2. Make resolutions for home.
Do you need to make adjustments to home routines? Homework time? Study time? Bedtime? Family time? It’s easy to allow some extra play time when grades are good. If grades flounder, it’s easy to tighten up. It’s all up to him or her. Work with your child to make any necessary changes.
3. Make resolutions for school.
What about school adjustments: Paying attention in class? Eliminating distractions? Following directions? Participating in class? Turning in homework? Best efforts, done neatly? Being responsible? Hanging out with helpful friends?
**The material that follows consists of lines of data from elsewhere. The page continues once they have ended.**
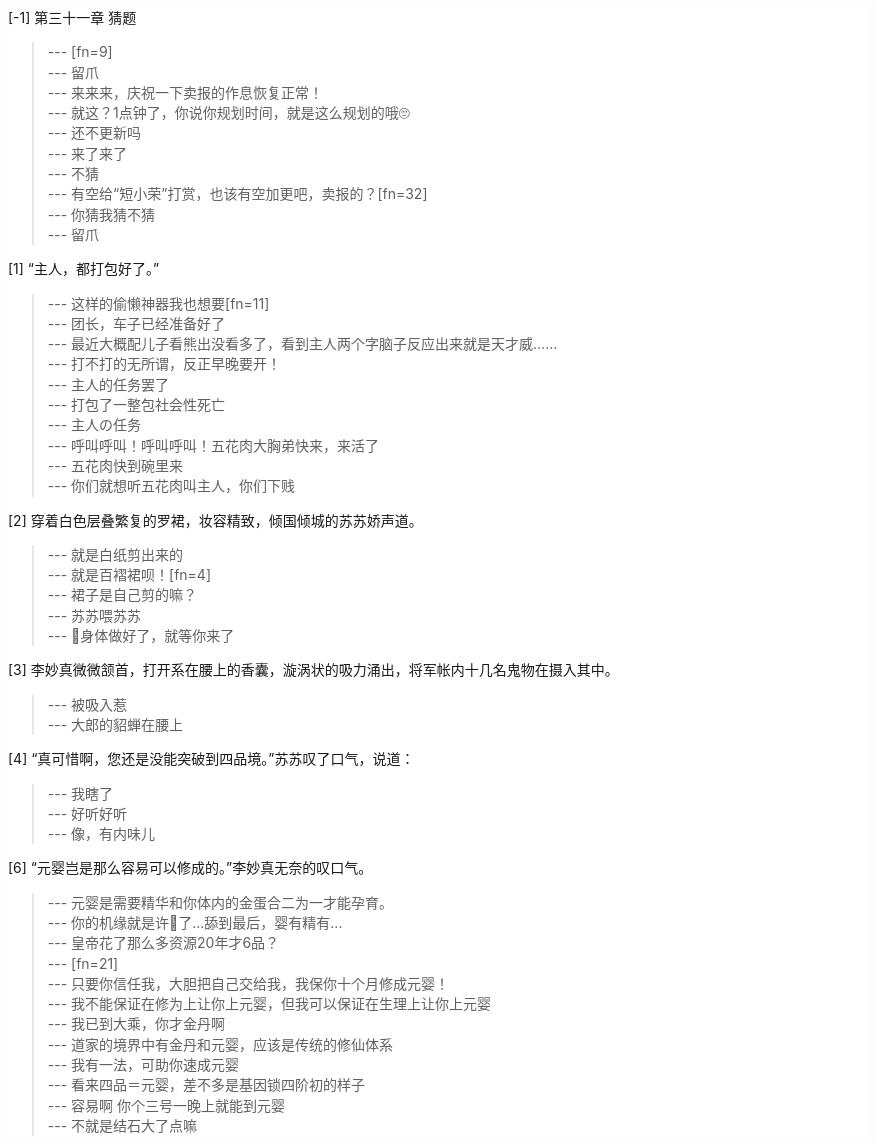 
[-1] 第三十一章 猜题
>--- [fn=9]<br>
>--- 留爪<br>
>--- 来来来，庆祝一下卖报的作息恢复正常！<br>
>--- 就这？1点钟了，你说你规划时间，就是这么规划的哦🙄<br>
>--- 还不更新吗<br>
>--- 来了来了<br>
>--- 不猜<br>
>--- 有空给“短小荣”打赏，也该有空加更吧，卖报的？[fn=32]<br>
>--- 你猜我猜不猜<br>
>--- 留爪<br>

[1] “主人，都打包好了。”
>--- 这样的偷懒神器我也想要[fn=11]<br>
>--- 团长，车子已经准备好了<br>
>--- 最近大概配儿子看熊出没看多了，看到主人两个字脑子反应出来就是天才威……<br>
>--- 打不打的无所谓，反正早晚要开！<br>
>--- 主人的任务罢了<br>
>--- 打包了一整包社会性死亡<br>
>--- 主人の任务<br>
>--- 呼叫呼叫！呼叫呼叫！五花肉大胸弟快来，来活了<br>
>--- 五花肉快到碗里来<br>
>--- 你们就想听五花肉叫主人，你们下贱<br>

[2] 穿着白色层叠繁复的罗裙，妆容精致，倾国倾城的苏苏娇声道。
>--- 就是白纸剪出来的<br>
>--- 就是百褶裙呗！[fn=4]<br>
>--- 裙子是自己剪的嘛？<br>
>--- 苏苏喂苏苏<br>
>--- 🐶身体做好了，就等你来了<br>

[3] 李妙真微微颔首，打开系在腰上的香囊，漩涡状的吸力涌出，将军帐内十几名鬼物在摄入其中。
>--- 被吸入惹<br>
>--- 大郎的貂蝉在腰上<br>

[4] “真可惜啊，您还是没能突破到四品境。”苏苏叹了口气，说道：
>--- 我瞎了<br>
>--- 好听好听<br>
>--- 像，有内味儿<br>

[6] “元婴岂是那么容易可以修成的。”李妙真无奈的叹口气。
>--- 元婴是需要精华和你体内的金蛋合二为一才能孕育。<br>
>--- 你的机缘就是许🐶了...舔到最后，婴有精有...<br>
>--- 皇帝花了那么多资源20年才6品？<br>
>--- [fn=21]<br>
>--- 只要你信任我，大胆把自己交给我，我保你十个月修成元婴！<br>
>--- 我不能保证在修为上让你上元婴，但我可以保证在生理上让你上元婴<br>
>--- 我已到大乘，你才金丹啊<br>
>--- 道家的境界中有金丹和元婴，应该是传统的修仙体系<br>
>--- 我有一法，可助你速成元婴<br>
>--- 看来四品＝元婴，差不多是基因锁四阶初的样子<br>
>--- 容易啊 你个三号一晚上就能到元婴<br>
>--- 不就是结石大了点嘛<br>

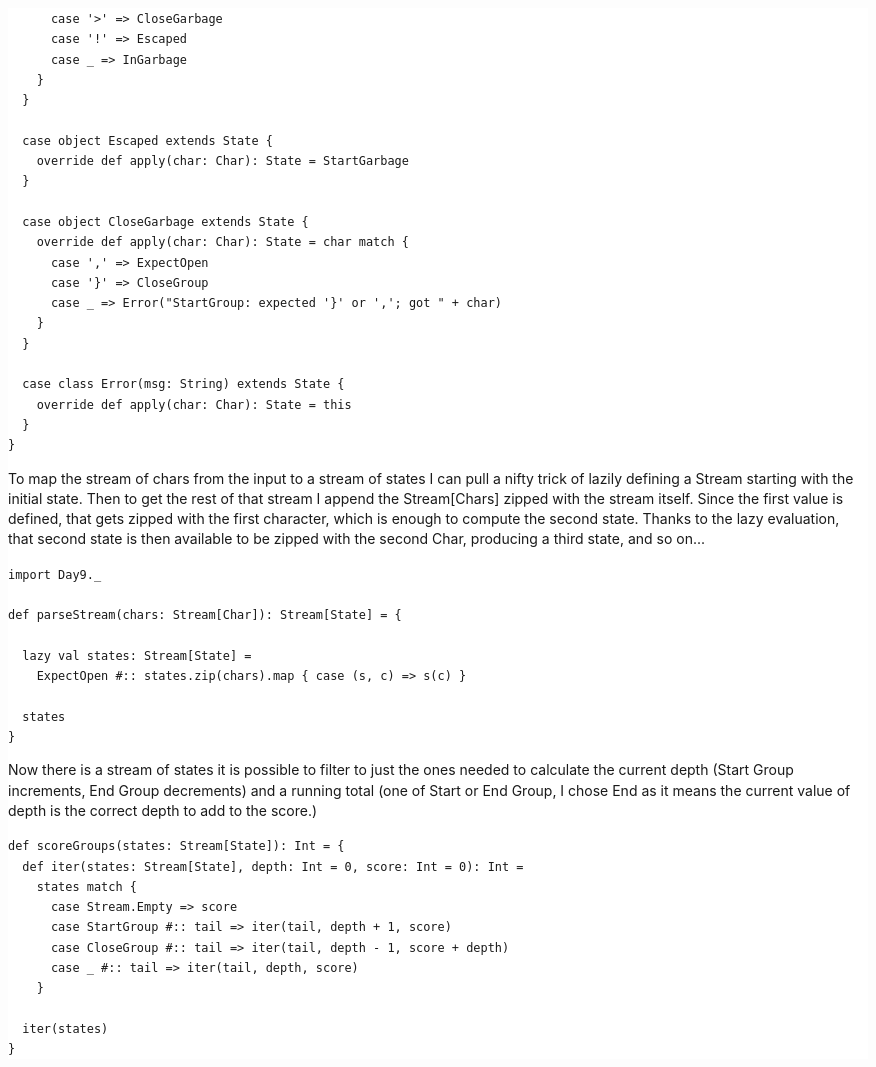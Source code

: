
 ```tut:book
      case '>' => CloseGarbage
      case '!' => Escaped
      case _ => InGarbage
    }
  }

  case object Escaped extends State {
    override def apply(char: Char): State = StartGarbage
  }

  case object CloseGarbage extends State {
    override def apply(char: Char): State = char match {
      case ',' => ExpectOpen
      case '}' => CloseGroup
      case _ => Error("StartGroup: expected '}' or ','; got " + char)
    }
  }

  case class Error(msg: String) extends State {
    override def apply(char: Char): State = this
  }
}
```

To map the stream of chars from the input to a stream of states I can pull a nifty trick of lazily defining a Stream starting with the initial state. Then to get the rest of that stream I append the Stream[Chars] zipped with the stream itself. Since the first value is defined, that gets zipped with the first character, which is enough to compute the second state. Thanks to the lazy evaluation, that second state is then available to be zipped with the second Char, producing a third state, and so on...

```tut:book
import Day9._

def parseStream(chars: Stream[Char]): Stream[State] = {

  lazy val states: Stream[State] =
    ExpectOpen #:: states.zip(chars).map { case (s, c) => s(c) }

  states
}

```

Now there is a stream of states it is possible to filter to just the ones needed to calculate the current depth (Start Group increments, End Group decrements) and a running total (one of Start or End Group, I chose End as it means the current value of depth is the correct depth to add to the score.)

```tut:book
def scoreGroups(states: Stream[State]): Int = {
  def iter(states: Stream[State], depth: Int = 0, score: Int = 0): Int =
    states match {
      case Stream.Empty => score
      case StartGroup #:: tail => iter(tail, depth + 1, score)
      case CloseGroup #:: tail => iter(tail, depth - 1, score + depth)
      case _ #:: tail => iter(tail, depth, score)
    }

  iter(states)
}
```
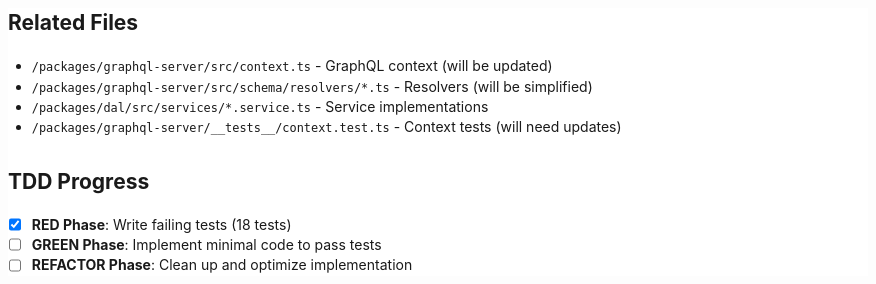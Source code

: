## Related Files

- `/packages/graphql-server/src/context.ts` - GraphQL context (will be updated)
- `/packages/graphql-server/src/schema/resolvers/*.ts` - Resolvers (will be simplified)
- `/packages/dal/src/services/*.service.ts` - Service implementations
- `/packages/graphql-server/__tests__/context.test.ts` - Context tests (will need updates)

## TDD Progress

- [x] **RED Phase**: Write failing tests (18 tests)
- [ ] **GREEN Phase**: Implement minimal code to pass tests
- [ ] **REFACTOR Phase**: Clean up and optimize implementation
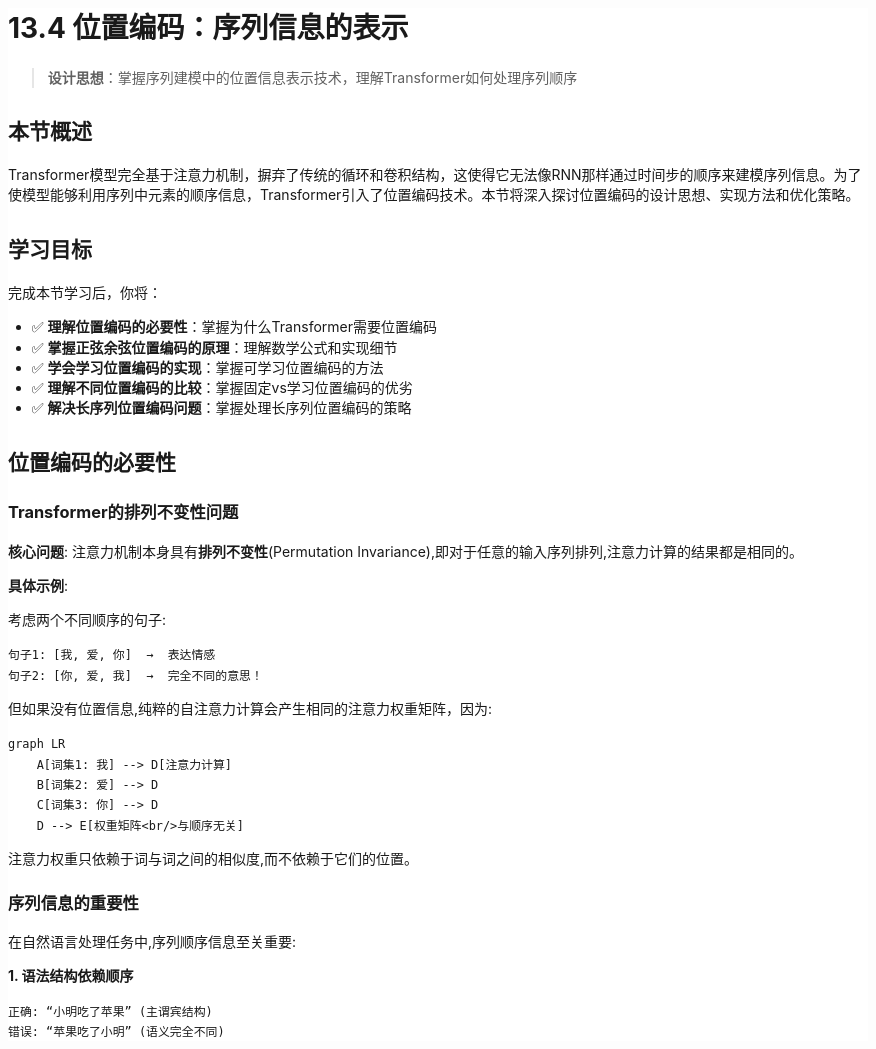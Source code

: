 # 13.4 位置编码：序列信息的表示

> **设计思想**：掌握序列建模中的位置信息表示技术，理解Transformer如何处理序列顺序

## 本节概述

Transformer模型完全基于注意力机制，摒弃了传统的循环和卷积结构，这使得它无法像RNN那样通过时间步的顺序来建模序列信息。为了使模型能够利用序列中元素的顺序信息，Transformer引入了位置编码技术。本节将深入探讨位置编码的设计思想、实现方法和优化策略。

## 学习目标

完成本节学习后，你将：

- ✅ **理解位置编码的必要性**：掌握为什么Transformer需要位置编码
- ✅ **掌握正弦余弦位置编码的原理**：理解数学公式和实现细节
- ✅ **学会学习位置编码的实现**：掌握可学习位置编码的方法
- ✅ **理解不同位置编码的比较**：掌握固定vs学习位置编码的优劣
- ✅ **解决长序列位置编码问题**：掌握处理长序列位置编码的策略

## 位置编码的必要性

### Transformer的排列不变性问题

**核心问题**: 注意力机制本身具有**排列不变性**(Permutation Invariance),即对于任意的输入序列排列,注意力计算的结果都是相同的。

**具体示例**:

考虑两个不同顺序的句子:
```
句子1: [我, 爱, 你]  →  表达情感
句子2: [你, 爱, 我]  →  完全不同的意思！
```

但如果没有位置信息,纯粹的自注意力计算会产生相同的注意力权重矩阵，因为:

```mermaid
graph LR
    A[词集1: 我] --> D[注意力计算]
    B[词集2: 爱] --> D
    C[词集3: 你] --> D
    D --> E[权重矩阵<br/>与顺序无关]
```

注意力权重只依赖于词与词之间的相似度,而不依赖于它们的位置。

### 序列信息的重要性

在自然语言处理任务中,序列顺序信息至关重要:

**1. 语法结构依赖顺序**
```
正确: “小明吃了苹果” (主谓宾结构)
错误: “苹果吃了小明” (语义完全不同)
```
Have a conversation with your child about how they can improve in the classroom, and make a plan to follow through on it.
4. Make resolutions for extracurricular activities.
Build their confidence by encouraging after-school activities. Try out for the school play. Go out for the soccer team. Volunteer in the library, the gym, or the health suite. Extracurricular activities build new friendships with kids of like interests and abilities. They’re also the best way to explore new interests and indulge curiosity. (“I wonder if I could learn all those lines? Seems hard, but I think I can do it.”)
5. Make plans for snow days.
Play in it, of course, but also resolve to keep up schoolwork. Check the teacher’s or the school’s website, Facebook page, or phone tree. Spend the “found time” of a snow day to work on long-range projects like that book report or the science fair. Consider adding something fun, like serving hot chocolate.
6. Get help if you need it.
Don’t mess around with this one. If you notice she needs extra help in math, reading, writing, or any subject, it’s best to address the issue now. Don’t wait. Get a tutor. Do before- or after-school sessions with a trusted teacher or an accomplished peer. Have study buddies. Host home study sessions – spring for pizza, it’s a good investment – on days before quizzes, tests, and projects. Check in on them periodically, but kids learn well from each other, especially when they’re having fun.
7. Stay determined.
When kids know we’re involved in their schoolwork and aware of important due-dates, they realize we adults are there for them when they need us. They also realize they can’t fool us (at least not always). Your determination will be contagious.